WHAT YOU NEED TO DO ::
From the entries below, copy exactly the lines from the one that contains "1223 & 201 \\" through the one that contains "Бабая. Таким образом, квантовый", both included, and only those.

(Data extracted from a collection)
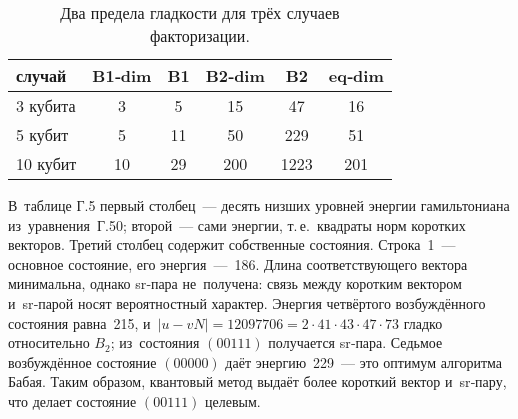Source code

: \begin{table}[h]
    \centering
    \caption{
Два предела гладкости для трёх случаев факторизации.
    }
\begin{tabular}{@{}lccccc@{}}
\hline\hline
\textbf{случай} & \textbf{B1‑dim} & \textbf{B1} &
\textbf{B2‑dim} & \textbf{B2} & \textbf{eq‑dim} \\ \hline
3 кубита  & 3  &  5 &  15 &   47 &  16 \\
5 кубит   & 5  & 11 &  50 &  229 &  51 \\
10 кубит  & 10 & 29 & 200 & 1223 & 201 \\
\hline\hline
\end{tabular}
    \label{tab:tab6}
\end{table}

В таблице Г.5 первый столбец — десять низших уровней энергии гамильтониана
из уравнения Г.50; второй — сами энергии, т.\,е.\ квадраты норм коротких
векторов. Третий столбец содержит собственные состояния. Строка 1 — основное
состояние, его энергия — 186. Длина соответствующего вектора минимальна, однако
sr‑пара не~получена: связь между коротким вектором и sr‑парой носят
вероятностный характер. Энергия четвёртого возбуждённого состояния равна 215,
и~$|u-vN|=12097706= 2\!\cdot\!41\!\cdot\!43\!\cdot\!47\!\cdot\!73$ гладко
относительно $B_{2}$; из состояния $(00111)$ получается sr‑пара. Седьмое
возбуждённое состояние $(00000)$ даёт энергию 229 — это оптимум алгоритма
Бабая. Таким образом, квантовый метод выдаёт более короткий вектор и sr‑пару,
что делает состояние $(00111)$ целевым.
* * *
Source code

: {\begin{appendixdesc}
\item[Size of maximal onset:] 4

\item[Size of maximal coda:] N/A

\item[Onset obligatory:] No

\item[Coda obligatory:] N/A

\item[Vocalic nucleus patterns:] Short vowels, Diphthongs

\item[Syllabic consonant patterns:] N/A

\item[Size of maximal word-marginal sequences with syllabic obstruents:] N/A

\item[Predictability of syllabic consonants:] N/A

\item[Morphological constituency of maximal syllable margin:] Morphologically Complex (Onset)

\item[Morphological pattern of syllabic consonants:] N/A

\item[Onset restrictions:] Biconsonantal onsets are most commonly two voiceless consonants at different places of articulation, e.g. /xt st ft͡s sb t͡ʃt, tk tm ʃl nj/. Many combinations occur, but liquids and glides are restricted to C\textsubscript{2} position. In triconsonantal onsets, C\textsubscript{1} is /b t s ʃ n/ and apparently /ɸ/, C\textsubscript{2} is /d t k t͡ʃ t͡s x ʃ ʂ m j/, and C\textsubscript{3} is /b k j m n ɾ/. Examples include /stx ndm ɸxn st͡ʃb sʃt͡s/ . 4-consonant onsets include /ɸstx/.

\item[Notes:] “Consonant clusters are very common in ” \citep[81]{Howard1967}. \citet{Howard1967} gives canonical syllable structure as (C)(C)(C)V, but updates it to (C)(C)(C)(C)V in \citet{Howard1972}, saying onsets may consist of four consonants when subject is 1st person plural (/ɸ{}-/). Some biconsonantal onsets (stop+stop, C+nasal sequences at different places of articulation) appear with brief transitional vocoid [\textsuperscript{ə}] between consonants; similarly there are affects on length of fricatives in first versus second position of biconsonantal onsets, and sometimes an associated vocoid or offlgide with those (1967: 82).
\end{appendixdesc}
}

ANSWER FOR THE TASK ::
10 кубит  & 10 & 29 & 200 & 1223 & 201 \\
\hline\hline
\end{tabular}
    \label{tab:tab6}
\end{table}

В таблице Г.5 первый столбец — десять низших уровней энергии гамильтониана
из уравнения Г.50; второй — сами энергии, т.\,е.\ квадраты норм коротких
векторов. Третий столбец содержит собственные состояния. Строка 1 — основное
состояние, его энергия — 186. Длина соответствующего вектора минимальна, однако
sr‑пара не~получена: связь между коротким вектором и sr‑парой носят
вероятностный характер. Энергия четвёртого возбуждённого состояния равна 215,
и~$|u-vN|=12097706= 2\!\cdot\!41\!\cdot\!43\!\cdot\!47\!\cdot\!73$ гладко
относительно $B_{2}$; из состояния $(00111)$ получается sr‑пара. Седьмое
возбуждённое состояние $(00000)$ даёт энергию 229 — это оптимум алгоритма
Бабая. Таким образом, квантовый метод выдаёт более короткий вектор и sr‑пару,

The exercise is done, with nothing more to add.